▶ [Prompt] The response must contain every line below in which "count" appears.

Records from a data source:

- - -

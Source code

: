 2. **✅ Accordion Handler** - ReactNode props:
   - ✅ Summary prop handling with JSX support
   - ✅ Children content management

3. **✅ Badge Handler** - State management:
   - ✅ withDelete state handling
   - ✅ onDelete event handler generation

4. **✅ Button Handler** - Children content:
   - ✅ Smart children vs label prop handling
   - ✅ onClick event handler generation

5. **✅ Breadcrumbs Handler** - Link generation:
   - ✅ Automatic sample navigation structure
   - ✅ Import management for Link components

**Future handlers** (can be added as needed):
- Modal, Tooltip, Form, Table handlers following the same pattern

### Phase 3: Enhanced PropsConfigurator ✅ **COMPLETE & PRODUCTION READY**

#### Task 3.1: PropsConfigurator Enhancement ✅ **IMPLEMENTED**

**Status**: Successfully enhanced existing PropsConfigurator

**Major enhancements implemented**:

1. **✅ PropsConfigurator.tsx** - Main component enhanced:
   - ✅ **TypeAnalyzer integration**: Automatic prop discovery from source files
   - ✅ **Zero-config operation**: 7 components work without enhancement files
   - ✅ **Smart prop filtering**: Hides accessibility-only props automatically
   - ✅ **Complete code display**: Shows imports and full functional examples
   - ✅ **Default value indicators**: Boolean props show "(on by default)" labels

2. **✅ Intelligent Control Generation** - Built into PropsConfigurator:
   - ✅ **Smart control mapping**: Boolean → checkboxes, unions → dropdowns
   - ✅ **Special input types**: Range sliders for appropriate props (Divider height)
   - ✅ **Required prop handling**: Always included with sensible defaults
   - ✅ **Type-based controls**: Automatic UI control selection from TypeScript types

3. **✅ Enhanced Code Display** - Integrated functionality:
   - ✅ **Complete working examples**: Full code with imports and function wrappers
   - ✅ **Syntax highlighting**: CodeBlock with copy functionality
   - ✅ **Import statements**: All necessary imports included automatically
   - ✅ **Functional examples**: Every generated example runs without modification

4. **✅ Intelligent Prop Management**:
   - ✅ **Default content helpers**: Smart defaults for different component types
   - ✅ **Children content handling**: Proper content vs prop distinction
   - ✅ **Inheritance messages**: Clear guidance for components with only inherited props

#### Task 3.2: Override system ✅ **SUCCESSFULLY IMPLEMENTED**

- - -

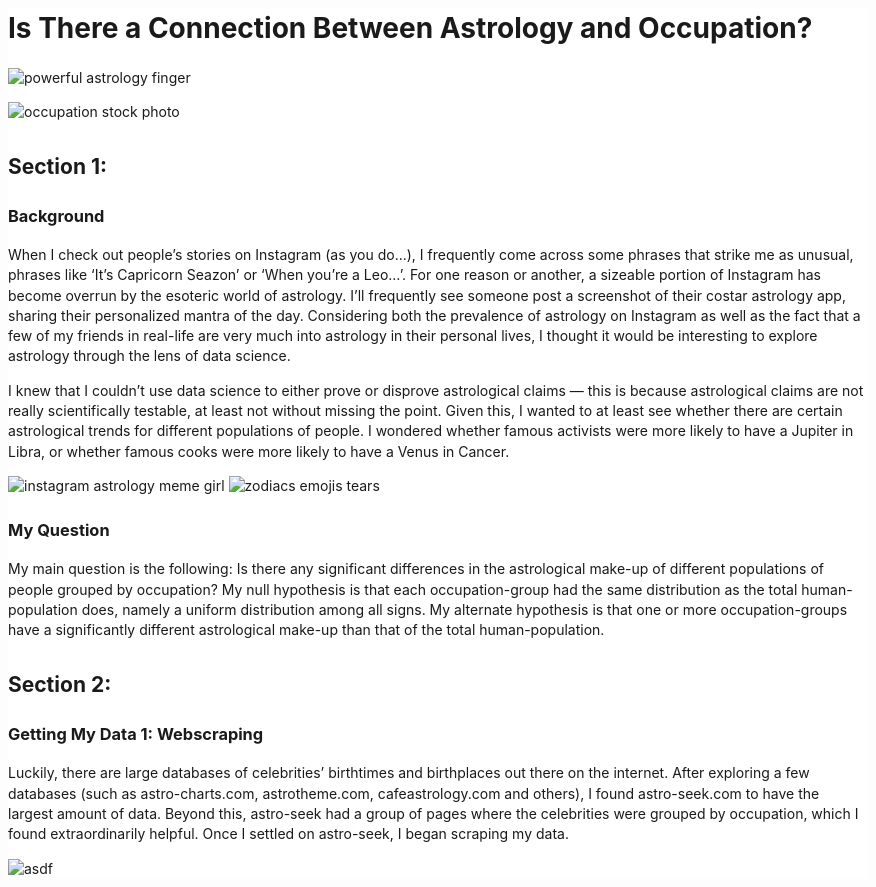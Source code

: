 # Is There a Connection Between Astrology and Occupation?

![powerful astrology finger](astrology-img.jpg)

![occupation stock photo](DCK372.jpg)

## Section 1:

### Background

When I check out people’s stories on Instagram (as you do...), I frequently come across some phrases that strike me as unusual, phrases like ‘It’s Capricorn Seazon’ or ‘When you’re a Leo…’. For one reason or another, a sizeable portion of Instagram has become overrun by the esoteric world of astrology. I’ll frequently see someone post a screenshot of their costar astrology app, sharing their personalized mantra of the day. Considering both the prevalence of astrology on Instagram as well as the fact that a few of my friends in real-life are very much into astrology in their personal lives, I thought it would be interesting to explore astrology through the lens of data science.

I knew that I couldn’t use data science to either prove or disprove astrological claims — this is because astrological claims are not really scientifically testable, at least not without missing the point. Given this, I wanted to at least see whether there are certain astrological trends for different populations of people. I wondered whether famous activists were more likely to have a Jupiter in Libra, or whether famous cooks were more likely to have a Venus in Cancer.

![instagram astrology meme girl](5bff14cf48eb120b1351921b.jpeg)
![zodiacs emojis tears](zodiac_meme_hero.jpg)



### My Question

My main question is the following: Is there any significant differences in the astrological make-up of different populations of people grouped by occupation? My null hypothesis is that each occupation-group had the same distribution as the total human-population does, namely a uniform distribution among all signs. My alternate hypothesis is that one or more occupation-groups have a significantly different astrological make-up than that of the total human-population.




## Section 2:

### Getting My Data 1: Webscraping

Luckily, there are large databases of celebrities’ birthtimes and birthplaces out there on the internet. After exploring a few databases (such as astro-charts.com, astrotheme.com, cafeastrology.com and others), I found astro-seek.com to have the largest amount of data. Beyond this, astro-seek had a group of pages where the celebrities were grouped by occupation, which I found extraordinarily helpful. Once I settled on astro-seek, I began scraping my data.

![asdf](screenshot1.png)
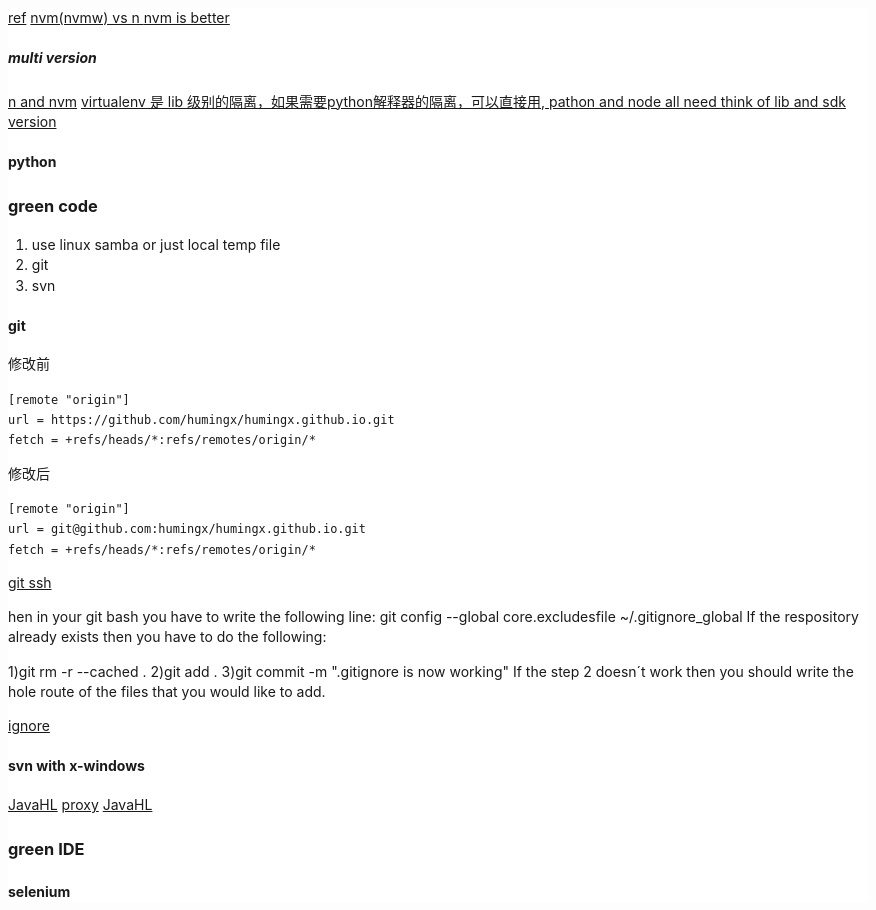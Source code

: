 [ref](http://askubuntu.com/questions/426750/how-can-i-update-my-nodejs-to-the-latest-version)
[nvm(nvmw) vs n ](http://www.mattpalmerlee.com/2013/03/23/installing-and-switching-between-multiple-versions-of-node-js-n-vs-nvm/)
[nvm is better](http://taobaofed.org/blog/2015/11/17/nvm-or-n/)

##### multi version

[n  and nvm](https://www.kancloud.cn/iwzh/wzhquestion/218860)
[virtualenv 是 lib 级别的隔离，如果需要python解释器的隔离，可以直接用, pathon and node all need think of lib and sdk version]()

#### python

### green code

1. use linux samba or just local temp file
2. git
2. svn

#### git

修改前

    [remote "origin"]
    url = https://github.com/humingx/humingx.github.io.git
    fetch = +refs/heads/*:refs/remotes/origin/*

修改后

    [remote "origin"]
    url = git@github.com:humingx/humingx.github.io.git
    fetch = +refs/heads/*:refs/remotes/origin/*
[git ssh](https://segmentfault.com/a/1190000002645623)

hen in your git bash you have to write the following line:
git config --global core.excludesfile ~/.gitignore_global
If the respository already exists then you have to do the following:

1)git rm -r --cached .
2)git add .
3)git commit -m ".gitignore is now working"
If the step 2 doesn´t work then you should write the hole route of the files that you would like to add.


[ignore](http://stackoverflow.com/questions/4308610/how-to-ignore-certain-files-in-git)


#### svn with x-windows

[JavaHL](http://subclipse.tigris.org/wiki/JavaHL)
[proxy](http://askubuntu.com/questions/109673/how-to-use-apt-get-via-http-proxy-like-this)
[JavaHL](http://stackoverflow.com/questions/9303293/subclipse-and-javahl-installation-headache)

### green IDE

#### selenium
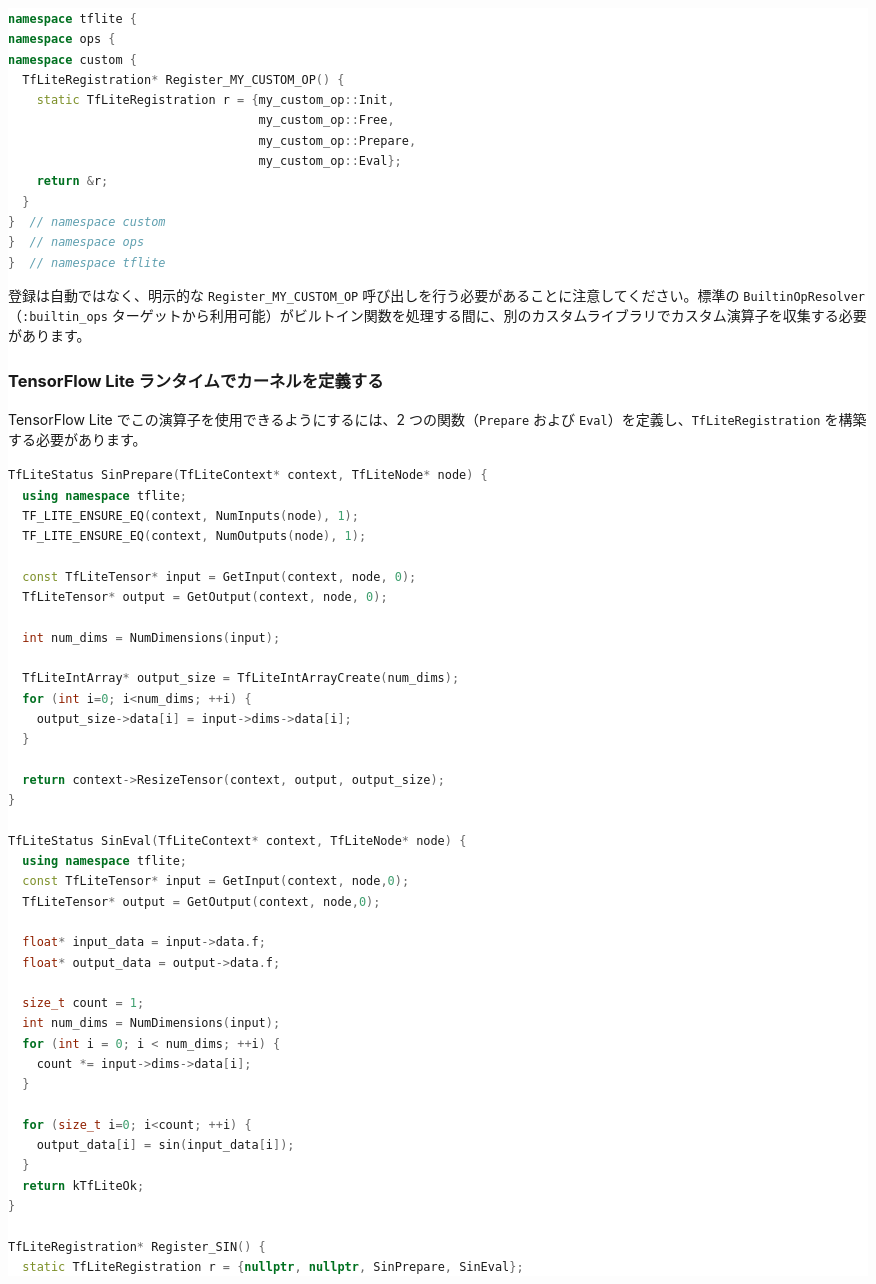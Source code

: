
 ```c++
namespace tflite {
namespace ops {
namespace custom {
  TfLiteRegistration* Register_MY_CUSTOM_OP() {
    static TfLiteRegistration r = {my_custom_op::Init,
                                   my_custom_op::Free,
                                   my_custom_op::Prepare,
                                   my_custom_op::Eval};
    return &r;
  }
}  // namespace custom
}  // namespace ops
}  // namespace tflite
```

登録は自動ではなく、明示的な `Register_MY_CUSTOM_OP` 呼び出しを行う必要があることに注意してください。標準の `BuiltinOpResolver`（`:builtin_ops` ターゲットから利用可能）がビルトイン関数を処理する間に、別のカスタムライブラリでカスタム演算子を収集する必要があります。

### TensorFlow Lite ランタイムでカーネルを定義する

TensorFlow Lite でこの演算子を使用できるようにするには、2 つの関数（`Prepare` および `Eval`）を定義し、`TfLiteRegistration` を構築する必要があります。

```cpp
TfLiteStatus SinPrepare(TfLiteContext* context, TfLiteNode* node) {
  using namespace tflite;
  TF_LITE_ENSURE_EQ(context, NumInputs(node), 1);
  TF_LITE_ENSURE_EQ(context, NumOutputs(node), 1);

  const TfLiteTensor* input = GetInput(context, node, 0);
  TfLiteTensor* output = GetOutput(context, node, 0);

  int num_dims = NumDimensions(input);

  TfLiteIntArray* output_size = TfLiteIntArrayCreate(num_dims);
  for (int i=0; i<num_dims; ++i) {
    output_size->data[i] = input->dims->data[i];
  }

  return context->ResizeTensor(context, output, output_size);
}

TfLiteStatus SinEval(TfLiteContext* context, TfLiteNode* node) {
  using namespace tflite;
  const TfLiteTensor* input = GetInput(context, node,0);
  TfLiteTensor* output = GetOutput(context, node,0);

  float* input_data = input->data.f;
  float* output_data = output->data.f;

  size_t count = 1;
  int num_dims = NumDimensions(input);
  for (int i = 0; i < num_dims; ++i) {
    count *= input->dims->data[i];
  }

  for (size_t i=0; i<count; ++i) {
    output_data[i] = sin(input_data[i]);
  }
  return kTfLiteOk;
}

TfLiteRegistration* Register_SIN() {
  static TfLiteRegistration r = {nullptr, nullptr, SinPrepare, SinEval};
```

- - -

▶ [Solution]
  size_t count = 1;
    count *= input->dims->data[i];
  for (size_t i=0; i<count; ++i) {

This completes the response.